- Document images with source code -
****

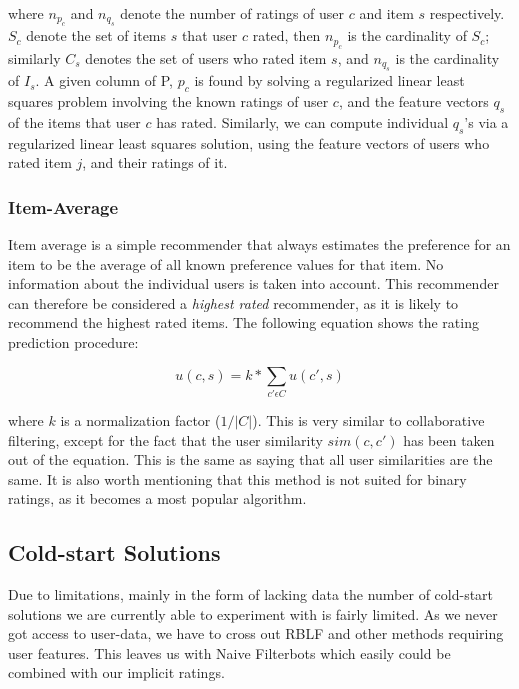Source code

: where $n_{p_{c}}$ and $n_{q_{s}}$ denote the number of ratings of user $c$ and item $s$ respectively. $S_{c}$ denote
the set of items $s$ that user $c$ rated, then $n_{p_{c}}$ is the cardinality of $S_{c}$; similarly $C_{s}$ denotes
the set of users who rated item $s$, and $n_{q_{s}}$ is the cardinality of $I_{s}$. A given column of P, $p_{c}$ is
found by solving a regularized linear least squares problem involving the known ratings of user $c$, and the
feature vectors $q_{s}$ of the items that user $c$ has rated. Similarly, we can compute individual $q_{s}$'s via
a regularized linear least squares solution, using the feature vectors of users who rated item $j$, and their ratings of it.


\subsubsection{Item-Average}

Item average is a simple recommender that always estimates the preference for an item to be the average of
all known preference values for that item. No information about the individual users is taken into account.
This recommender can therefore be considered a \emph{highest rated} recommender, as it is likely to recommend
the highest rated items. The following equation shows the rating prediction procedure:

\begin{equation}
\label{equation:itemaverageratingprediction}
u(c,s) = k * \sum_{c' \epsilon C} u(c',s)
\end{equation}


where $k$ is a normalization factor ($1/|C|$). This is very similar to collaborative filtering, except for
the fact that the user similarity $sim(c, c')$ has been taken out of the equation. This is the same as saying
that all user similarities are the same. It is also worth mentioning that this method is not suited for binary
ratings, as it becomes a most popular algorithm.

\subsection{Cold-start Solutions}

Due to limitations, mainly in the form of lacking data the number of cold-start solutions
we are currently able to experiment with is fairly limited. As we never got access to
user-data, we have to cross out RBLF and other methods requiring user features. This leaves us with
Naive Filterbots \cite{Park2006} which easily could be combined with our implicit ratings.

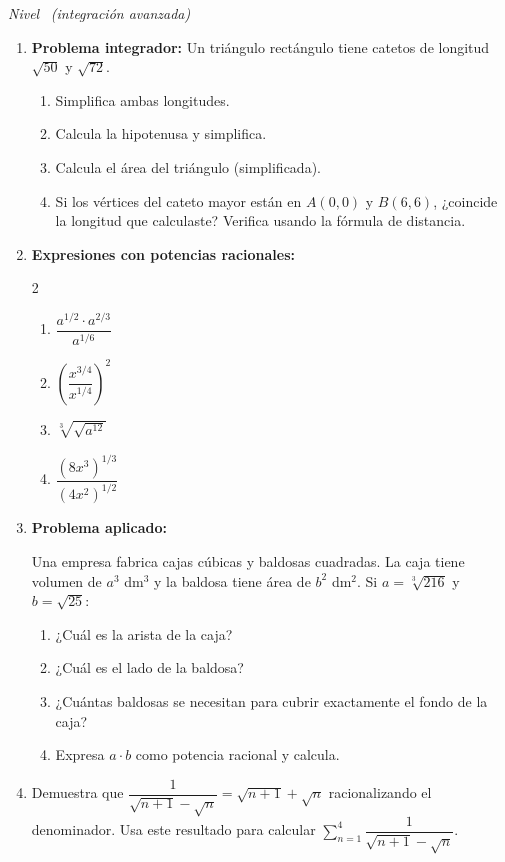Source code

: \documentclass[11pt, letterpaper]{article}
\begin{document}
\textit{Nivel} \bigstar\bigstar\bigstar\ \textit{(integración avanzada)}

\begin{enumerate}[label=\textbf{\arabic*.}, leftmargin=*, resume]

  \item \textbf{Problema integrador:} Un triángulo rectángulo tiene catetos de longitud $\sqrt{50}$ y $\sqrt{72}$.
  \begin{enumerate}[label=\alph*)]
    \item Simplifica ambas longitudes.
    \item Calcula la hipotenusa y simplifica.
    \item Calcula el área del triángulo (simplificada).
    \item Si los vértices del cateto mayor están en $A(0,0)$ y $B(6,6)$, ¿coincide la longitud que calculaste? Verifica usando la fórmula de distancia.
  \end{enumerate}

  \item \textbf{Expresiones con potencias racionales:}
  \begin{multicols}{2}
  \begin{enumerate}[label=\alph*)]
    \item $\dfrac{a^{1/2}\cdot a^{2/3}}{a^{1/6}}$
    \item $\left(\dfrac{x^{3/4}}{x^{1/4}}\right)^2$
    \item $\sqrt[3]{\sqrt{a^{12}}}$
    \item $\dfrac{(8x^3)^{1/3}}{(4x^2)^{1/2}}$
  \end{enumerate}
  \end{multicols}

  \item \textbf{Problema aplicado:}

  Una empresa fabrica cajas cúbicas y baldosas cuadradas. La caja tiene volumen de $a^3$ dm$^3$ y la baldosa tiene área de $b^2$ dm$^2$. Si $a=\sqrt[3]{216}$ y $b=\sqrt{25}$:
  \begin{enumerate}[label=\alph*)]
    \item ¿Cuál es la arista de la caja?
    \item ¿Cuál es el lado de la baldosa?
    \item ¿Cuántas baldosas se necesitan para cubrir exactamente el fondo de la caja?
    \item Expresa $a \cdot b$ como potencia racional y calcula.
  \end{enumerate}

  \item Demuestra que $\dfrac{1}{\sqrt{n+1}-\sqrt{n}} = \sqrt{n+1}+\sqrt{n}$ racionalizando el denominador. Usa este resultado para calcular $\displaystyle\sum_{n=1}^{4}\dfrac{1}{\sqrt{n+1}-\sqrt{n}}$.

\end{enumerate}
\end{document}
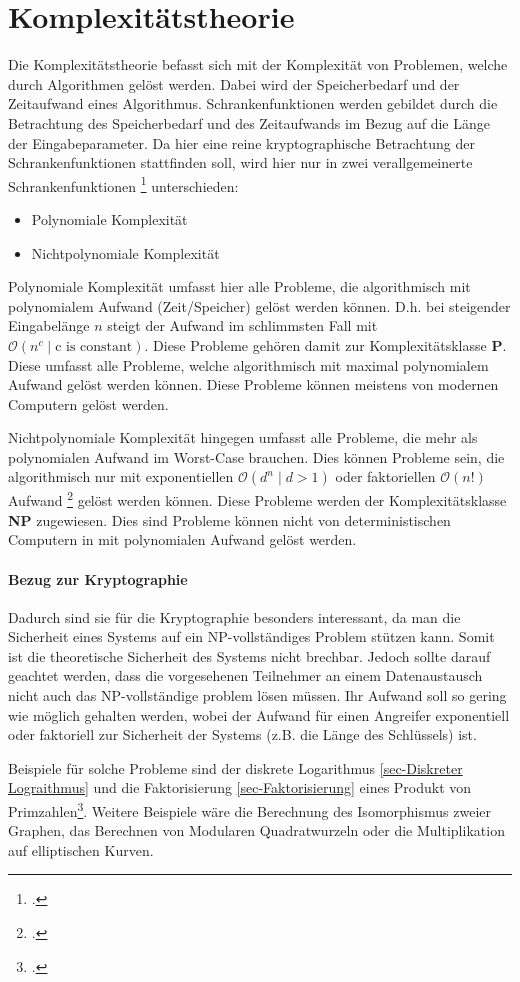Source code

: \section{Komplexitätstheorie}
    Die Komplexitätstheorie befasst sich mit der Komplexität von Problemen, welche durch Algorithmen gelöst werden. Dabei wird der Speicherbedarf und der Zeitaufwand eines Algorithmus. Schrankenfunktionen werden gebildet durch die Betrachtung des Speicherbedarf und des Zeitaufwands im Bezug auf die Länge der Eingabeparameter. Da hier eine reine kryptographische Betrachtung der Schrankenfunktionen stattfinden soll, wird hier nur in zwei verallgemeinerte Schrankenfunktionen \footcite[178]{BSW.2015} unterschieden:
    \begin{itemize}
        \item Polynomiale Komplexität
        \item Nichtpolynomiale Komplexität
    \end{itemize}
    Polynomiale Komplexität umfasst hier alle Probleme, die algorithmisch mit polynomialem Aufwand (Zeit/Speicher) gelöst werden können. D.h. bei steigender Eingabelänge $n$ steigt der Aufwand im schlimmsten Fall mit $\mathcal{O}(n^{c} \mid \text{c is constant})$.
    Diese Probleme gehören damit zur Komplexitätsklasse \textbf{P}. Diese umfasst alle Probleme, welche algorithmisch mit maximal polynomialem Aufwand gelöst werden können. Diese Probleme können meistens von modernen Computern gelöst werden.

    Nichtpolynomiale Komplexität hingegen umfasst alle Probleme, die mehr als polynomialen Aufwand im Worst-Case brauchen. Dies können Probleme sein, die algorithmisch nur mit exponentiellen $\mathcal{O}(d^{n} \mid d > 1)$ oder faktoriellen $\mathcal{O}(n!)$ Aufwand \footcite{wiki.komplex} gelöst werden können. 
    Diese Probleme werden der Komplexitätsklasse \textbf{NP} zugewiesen. Dies sind Probleme können nicht von deterministischen Computern in mit polynomialen Aufwand gelöst werden. 
    
    \paragraph{Bezug zur Kryptographie} Dadurch sind sie für die Kryptographie besonders interessant, da man die Sicherheit eines Systems auf ein NP-vollständiges Problem stützen kann. Somit ist die theoretische Sicherheit des Systems nicht brechbar. Jedoch sollte darauf geachtet werden, dass die vorgesehenen Teilnehmer an einem Datenaustausch nicht auch das NP-vollständige problem lösen müssen. Ihr Aufwand soll so gering wie möglich gehalten werden, wobei der Aufwand für einen Angreifer exponentiell oder faktoriell zur Sicherheit der Systems (z.B. die Länge des Schlüssels) ist. 

    Beispiele für solche Probleme sind der diskrete Logarithmus \ref{sec-Diskreter Lograithmus} und die Faktorisierung \ref{sec-Faktorisierung} eines Produkt von Primzahlen\footcite[179]{BSW.2015}. Weitere Beispiele wäre die Berechnung des Isomorphismus zweier Graphen, das Berechnen von Modularen Quadratwurzeln oder die Multiplikation auf elliptischen Kurven.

****

- EXERCISE DESCRIPTION -
Scan the records above for the lines holding "the set of items" and "Item average is". Transcribe those two and every line between them word for word, and no others.

- THE ANSWER -
the set of items $s$ that user $c$ rated, then $n_{p_{c}}$ is the cardinality of $S_{c}$; similarly $C_{s}$ denotes
the set of users who rated item $s$, and $n_{q_{s}}$ is the cardinality of $I_{s}$. A given column of P, $p_{c}$ is
found by solving a regularized linear least squares problem involving the known ratings of user $c$, and the
feature vectors $q_{s}$ of the items that user $c$ has rated. Similarly, we can compute individual $q_{s}$'s via
a regularized linear least squares solution, using the feature vectors of users who rated item $j$, and their ratings of it.


\subsubsection{Item-Average}

Item average is a simple recommender that always estimates the preference for an item to be the average of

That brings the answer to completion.